I'n the XML vocabulary developments I've seen close up, though (a document
format for describing the setups of computers that is partly auto-generated
and then munged by XSLT to create a giant document describing an entire
network, and the ill-fated XML format for other companies to supply data to
where I current work) the main thrust of development has tended to be in the
sample code that processes the file then the schema updated as an
afterthought!
I guess one thing that bugs me is that a schema might be used to test a bit
of code that writes out documents but not one that reads them. Somebody might
have added a new element and then forgotten to update the schema. At one
point with the data import format somebody had even allowed arbitrary
elements in a certain context - data fields for a record were done with
<fieldname>value</fieldname>, and when we moved away from a fixed data
structure to an editable one in the database you could have any field name
cropping up there and the type of the content would have to match a type
pulled from our database :-/
So I guess I've found them a bit too low level, and it's annoying to have to
develop them seperately to my code; with CORBA IDL and friends I'm defining
my data structure and my interchange format in one fell swoop, so I don't
need to keep them in synch.
And there was really *no* problem with the data structure being the same in
memory as on disk in this case :-) It's a list of records each of which is a
dictionary mapping field names to values.
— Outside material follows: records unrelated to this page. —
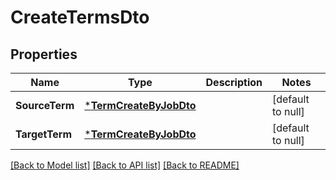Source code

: # CreateTermsDto

## Properties
Name | Type | Description | Notes
------------ | ------------- | ------------- | -------------
**SourceTerm** | [***TermCreateByJobDto**](TermCreateByJobDto.md) |  | [default to null]
**TargetTerm** | [***TermCreateByJobDto**](TermCreateByJobDto.md) |  | [default to null]

[[Back to Model list]](../README.md#documentation-for-models) [[Back to API list]](../README.md#documentation-for-api-endpoints) [[Back to README]](../README.md)


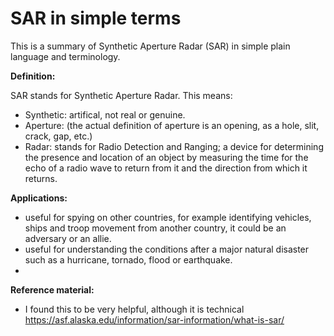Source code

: # SAR in simple terms
This is a summary of Synthetic Aperture Radar (SAR) in simple plain language and terminology. 

**Definition:**

SAR stands for Synthetic Aperture Radar. This means:
- Synthetic: artifical, not real or genuine.
- Aperture: (the actual definition of aperture is an opening, as a hole, slit, crack, gap, etc.)
- Radar: stands for Radio Detection and Ranging; a device for determining the presence and location of an object by measuring the time for the echo of a radio wave to return from it and the direction from which it returns.

**Applications:**
- useful for spying on other countries, for example identifying vehicles, ships and troop movement from another country, it could be an adversary or an allie. 
- useful for understanding the conditions after a major natural disaster such as a hurricane, tornado, flood or earthquake.
- 

**Reference material:**
- I found this to be very helpful, although it is technical https://asf.alaska.edu/information/sar-information/what-is-sar/ 
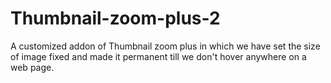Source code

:# Thumbnail-zoom-plus-2
A customized addon of Thumbnail zoom plus in  which we have set the size of image fixed and made it permanent till we don't hover anywhere on a web page.
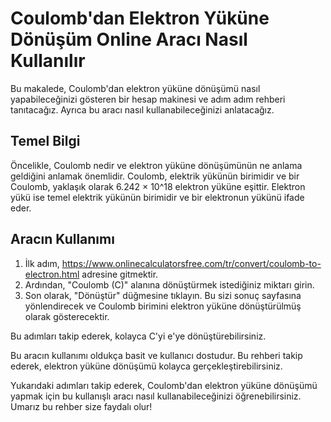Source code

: Coulomb'dan Elektron Yüküne Dönüşüm Online Aracı Nasıl Kullanılır
=================================================================

Bu makalede, Coulomb'dan elektron yüküne dönüşümü nasıl yapabileceğinizi gösteren bir hesap makinesi ve adım adım rehberi tanıtacağız. Ayrıca bu aracı nasıl kullanabileceğinizi anlatacağız.

Temel Bilgi
-----------

Öncelikle, Coulomb nedir ve elektron yüküne dönüşümünün ne anlama geldiğini anlamak önemlidir. Coulomb, elektrik yükünün birimidir ve bir Coulomb, yaklaşık olarak 6.242 × 10^18 elektron yüküne eşittir. Elektron yükü ise temel elektrik yükünün birimidir ve bir elektronun yükünü ifade eder.

Aracın Kullanımı
----------------

1. İlk adım, <https://www.onlinecalculatorsfree.com/tr/convert/coulomb-to-electron.html> adresine gitmektir.
2. Ardından, "Coulomb (C)" alanına dönüştürmek istediğiniz miktarı girin.
3. Son olarak, "Dönüştür" düğmesine tıklayın. Bu sizi sonuç sayfasına yönlendirecek ve Coulomb birimini elektron yüküne dönüştürülmüş olarak gösterecektir.

Bu adımları takip ederek, kolayca C'yi e'ye dönüştürebilirsiniz.

Bu aracın kullanımı oldukça basit ve kullanıcı dostudur. Bu rehberi takip ederek, elektron yüküne dönüşümü kolayca gerçekleştirebilirsiniz.

Yukarıdaki adımları takip ederek, Coulomb'dan elektron yüküne dönüşümü yapmak için bu kullanışlı aracı nasıl kullanabileceğinizi öğrenebilirsiniz. Umarız bu rehber size faydalı olur!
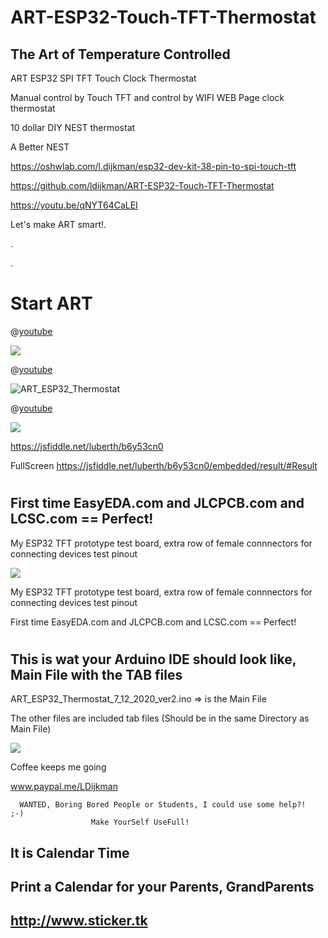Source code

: # ART-ESP32-Touch-TFT-Thermostat

## The Art of Temperature Controlled

ART ESP32 SPI TFT Touch Clock Thermostat

Manual control by Touch TFT and control by WIFI WEB Page clock thermostat

10 dollar DIY NEST thermostat

A Better NEST

https://oshwlab.com/l.dijkman/esp32-dev-kit-38-pin-to-spi-touch-tft

https://github.com/ldijkman/ART-ESP32-Touch-TFT-Thermostat


https://youtu.be/qNYT64CaLEI




Let's make ART smart!.

.

.
#
# Start ART

@[youtube](http://youtu.be/qNYT64CaLEI)

<img src="https://image.easyeda.com/pullimage/0pvffSdQuBwEW5eRixJsPd3uQcttBgp2v1z47P3t.jpeg">

@[youtube](http://youtu.be/qNYT64CaLEI)

![ART_ESP32_Thermostat](https://user-images.githubusercontent.com/45427770/101690375-8d377400-3a6d-11eb-8191-ab8abd6a1b2d.png)

@[youtube](http://youtu.be/qNYT64CaLEI)

<img src="https://image.easyeda.com/pullimage/A4bHd1cMRSmGSywTSo8FhNrSkIzuRznVZiUuAgie.jpeg">

https://jsfiddle.net/luberth/b6y53cn0

FullScreen https://jsfiddle.net/luberth/b6y53cn0/embedded/result/#Result


#
## First time EasyEDA.com and JLCPCB.com and LCSC.com == Perfect!

My ESP32 TFT prototype test board, extra row of female connnectors for connecting devices test pinout

<img src="https://github.com/ldijkman/ART-ESP32-Touch-TFT-Thermostat/blob/main/ESP32_SPI_touch_TFT_PCB.jpeg">

My ESP32 TFT prototype test board, extra row of female connnectors for connecting devices test pinout

First time EasyEDA.com and JLCPCB.com and LCSC.com == Perfect!

#
## This is wat your Arduino IDE should look like, Main File with the TAB files

ART_ESP32_Thermostat_7_12_2020_ver2.ino => is the Main File

The other files are included tab files (Should be in the same Directory as Main File)

<img src="https://image.easyeda.com/pullimage/VNE6BX0bdmtFa41PH79R6Qq3eSFhpZg6qHJ66yZu.jpeg">



Coffee keeps me going

www.paypal.me/LDijkman
    


              

                
      WANTED, Boring Bored People or Students, I could use some help?!  ;-) 
                      Make YourSelf UseFull!
                      
                      
                      
## It is Calendar Time
## Print a Calendar for your Parents, GrandParents
## http://www.sticker.tk
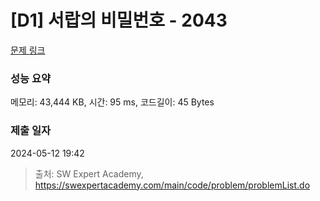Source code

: # [D1] 서랍의 비밀번호 - 2043 

[문제 링크](https://swexpertacademy.com/main/code/problem/problemDetail.do?contestProbId=AV5QJ_8KAx8DFAUq) 

### 성능 요약

메모리: 43,444 KB, 시간: 95 ms, 코드길이: 45 Bytes

### 제출 일자

2024-05-12 19:42



> 출처: SW Expert Academy, https://swexpertacademy.com/main/code/problem/problemList.do
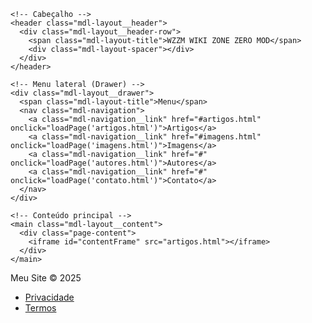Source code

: <!DOCTYPE html>
<html lang="pt-BR">
<head>
  <meta charset="UTF-8">
  <meta name="viewport" content="width=device-width, initial-scale=1.0">
  <title>WZZM - Wiki Zone Zero Mod</title>
  <!-- Material Design Lite CSS -->
  <link rel="stylesheet" href="https://code.getmdl.io/1.3.0/material.indigo-pink.min.css">
  <script defer src="https://code.getmdl.io/1.3.0/material.min.js"></script>
  <style>
    /* Estilo para o iframe */
    #contentFrame {
      width: 100%;
      height: calc(100vh - 112px); /* altura da janela menos altura do header + footer */
      border: none;
    }
  </style>
</head>
<body>
  <!-- Layout com header fixo e drawer fixo -->
  <div class="mdl-layout mdl-js-layout mdl-layout--fixed-drawer mdl-layout--fixed-header">

    <!-- Cabeçalho -->
    <header class="mdl-layout__header">
      <div class="mdl-layout__header-row">
        <span class="mdl-layout-title">WZZM WIKI ZONE ZERO MOD</span>
        <div class="mdl-layout-spacer"></div>
      </div>
    </header>

    <!-- Menu lateral (Drawer) -->
    <div class="mdl-layout__drawer">
      <span class="mdl-layout-title">Menu</span>
      <nav class="mdl-navigation">
        <a class="mdl-navigation__link" href="#artigos.html" onclick="loadPage('artigos.html')">Artigos</a>
        <a class="mdl-navigation__link" href="#imagens.html" onclick="loadPage('imagens.html')">Imagens</a>
        <a class="mdl-navigation__link" href="#" onclick="loadPage('autores.html')">Autores</a>
        <a class="mdl-navigation__link" href="#" onclick="loadPage('contato.html')">Contato</a>
      </nav>
    </div>

    <!-- Conteúdo principal -->
    <main class="mdl-layout__content">
      <div class="page-content">
        <iframe id="contentFrame" src="artigos.html"></iframe>
      </div>
    </main>

  </div>

  <!-- Rodapé -->
  <footer class="mdl-mini-footer">
    <div class="mdl-mini-footer__left-section">
      <div class="mdl-logo">Meu Site © 2025</div>
      <ul class="mdl-mini-footer__link-list">
        <li><a href="#">Privacidade</a></li>
        <li><a href="#">Termos</a></li>
      </ul>
    </div>
  </footer>

  <!-- Script para carregar páginas no iframe -->
  <script>
    function loadPage(page) {
      document.getElementById('contentFrame').src = page;
    }
  </script>
</body>
</html>
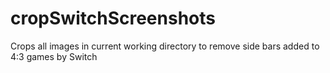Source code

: # cropSwitchScreenshots
Crops all images in current working directory to remove side bars added to 4:3 games by Switch
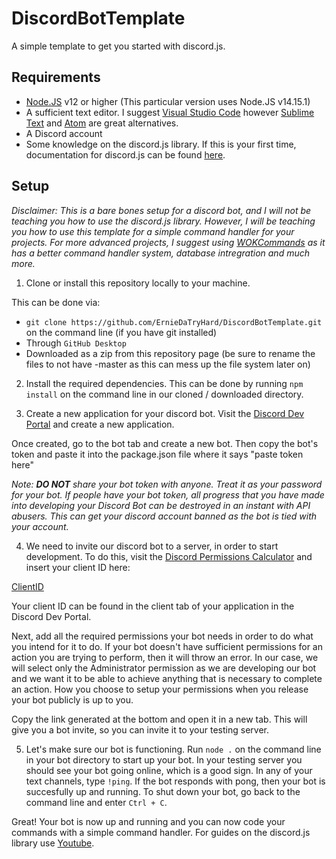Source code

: # DiscordBotTemplate

A simple template to get you started with discord.js.

## Requirements

* [Node.JS](https://nodejs.org/ "Node.JS") v12 or higher (This particular version uses Node.JS v14.15.1)
* A sufficient text editor. I suggest [Visual Studio Code](https://code.visualstudio.com/ "Visual Studio Code") however [Sublime Text](https://www.sublimetext.com/ "Sublime Text") and [Atom](https://atom.io/ "Atom") are great alternatives.
* A Discord account
* Some knowledge on the discord.js library. If this is your first time, documentation for discord.js can be found [here](https://discord.js.org/#/docs/main/stable/general/welcome "here").

## Setup

_Disclaimer: This is a bare bones setup for a discord bot, and I will not be teaching you how to use the discord.js library. However, I will be teaching you how to use this template for a simple command handler for your projects. For more advanced projects, I suggest using [WOKCommands](https://github.com/AlexzanderFlores/WOKCommands "WOKCommands") as it has a better command handler system, database intregration and much more._

1. Clone or install this repository locally to your machine.

This can be done via:
- `git clone https://github.com/ErnieDaTryHard/DiscordBotTemplate.git` on the command line (if you have git installed)
- Through `GitHub Desktop`
- Downloaded as a zip from this repository page (be sure to rename the files to not have -master as this can mess up the file system later on)
 
2. Install the required dependencies. This can be done by running `npm install` on the command line in our cloned / downloaded directory.

3. Create a new application for your discord bot. Visit the [Discord Dev Portal](https://discord.com/developers/applications "Discord Dev Portal") and create a new application.

Once created, go to the bot tab and create a new bot. Then copy the bot's token and paste it into the package.json file where it says "paste token here"

_Note: __DO NOT__ share your bot token with anyone. Treat it as your password for your bot. If people have your bot token, all progress that you have made into developing your Discord Bot can be destroyed in an instant with API abusers. This can get your discord account banned as the bot is tied with your account._

4. We need to invite our discord bot to a server, in order to start development. To do this, visit the [Discord Permissions Calculator](https://discordapi.com/permissions.html "Discord Permissions Calculator") and insert your client ID here: 

[ClientID](https://i.imgur.com/MxORJkG.png)

Your client ID can be found in the client tab of your application in the Discord Dev Portal.

Next, add all the required permissions your bot needs in order to do what you intend for it to do. If your bot doesn't have sufficient permissions for an action you are trying to perform, then it will throw an error. In our case, we will select only the Administrator permission as we are developing our bot and we want it to be able to achieve anything that is necessary to complete an action. How you choose to setup your permissions when you release your bot publicly is up to you.

Copy the link generated at the bottom and open it in a new tab. This will give you a bot invite, so you can invite it to your testing server.

5. Let's make sure our bot is functioning. Run `node .` on the command line in your bot directory to start up your bot. In your testing server you should see your bot going online, which is a good sign. In any of your text channels, type `!ping`. If the bot responds with pong, then your bot is succesfully up and running. To shut down your bot, go back to the command line and enter `Ctrl + C`.

Great! Your bot is now up and running and you can now code your commands with a simple command handler. For guides on the discord.js library use [Youtube](https://www.youtube.com/results?search_query=discord.js+bot+tutorial "Youtube"). 






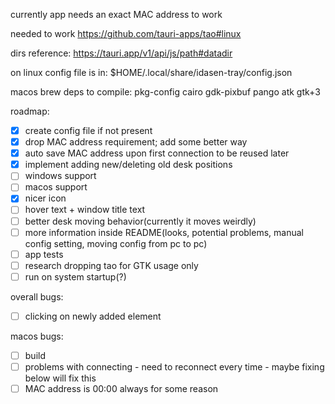 currently app needs an exact MAC address to work

needed to work
https://github.com/tauri-apps/tao#linux

dirs reference:
https://tauri.app/v1/api/js/path#datadir

on linux config file is in:
$HOME/.local/share/idasen-tray/config.json

macos brew deps to compile:
pkg-config
cairo
gdk-pixbuf
pango
atk
gtk+3

roadmap:

- [x] create config file if not present
- [x] drop MAC address requirement; add some better way
- [x] auto save MAC address upon first connection to be reused later
- [x] implement adding new/deleting old desk positions
- [ ] windows support
- [ ] macos support
- [x] nicer icon
- [ ] hover text + window title text
- [ ] better desk moving behavior(currently it moves weirdly)
- [ ] more information inside README(looks, potential problems, manual config setting, moving config from pc to pc)
- [ ] app tests
- [ ] research dropping tao for GTK usage only
- [ ] run on system startup(?)

overall bugs:
- [ ] clicking on newly added element

macos bugs:

- [ ] build
- [ ] problems with connecting - need to reconnect every time - maybe fixing below will fix this
- [ ] MAC address is 00:00 always for some reason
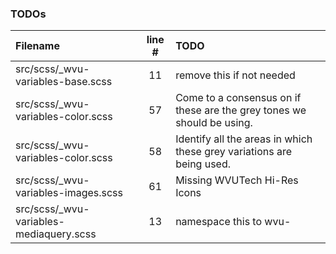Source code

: ### TODOs
| Filename | line # | TODO
|:------|:------:|:------
| src/scss/_wvu-variables-base.scss | 11 | remove this if not needed
| src/scss/_wvu-variables-color.scss | 57 | Come to a consensus on if these are the grey tones we should be using.
| src/scss/_wvu-variables-color.scss | 58 | Identify all the areas in which these grey variations are being used.
| src/scss/_wvu-variables-images.scss | 61 | Missing WVUTech Hi-Res Icons
| src/scss/_wvu-variables-mediaquery.scss | 13 | namespace this to wvu-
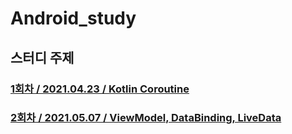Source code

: # Android_study
## 스터디 주제
### [1회차 / 2021.04.23 / Kotlin Coroutine](https://github.com/leeHana21/Android_study/blob/main/kotlin_coroutine_organize.md)

### [2회차 / 2021.05.07 / ViewModel, DataBinding, LiveData](https://github.com/leeHana21/Android_study/blob/main/viewModel_dataBinding_liveData_organize.md)
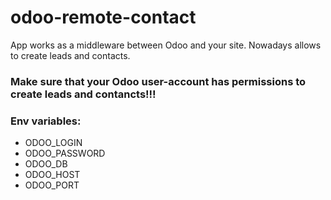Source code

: # odoo-remote-contact
App works as a middleware between Odoo and your site. Nowadays allows to create leads and contacts.

### Make sure that your Odoo user-account has permissions to create leads and contancts!!!
### Env variables:
 - ODOO_LOGIN  
 - ODOO_PASSWORD 
 - ODOO_DB 
 - ODOO_HOST 
 - ODOO_PORT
ImportFile ::= SEQUENCE OF
SEQUENCE OF
SEQUENCE {
name UTF8String,
value UTF8String
}
Hey, there's a point in my position that we don't need harsh seperation
between data interchange format descriptions and in-memory ones; why do we
need a seperate notation for each? It's just a data structure; you still end
up declaring that certain things appear inside certain things and all that;
even if you decide you want different formats internally and externally in a
given situation, it would be nice to have the raw input data coming in as
something compatible with what you process internally, for the simple reason
that your transformation probably doesn't want to rewrite EVERYTHING.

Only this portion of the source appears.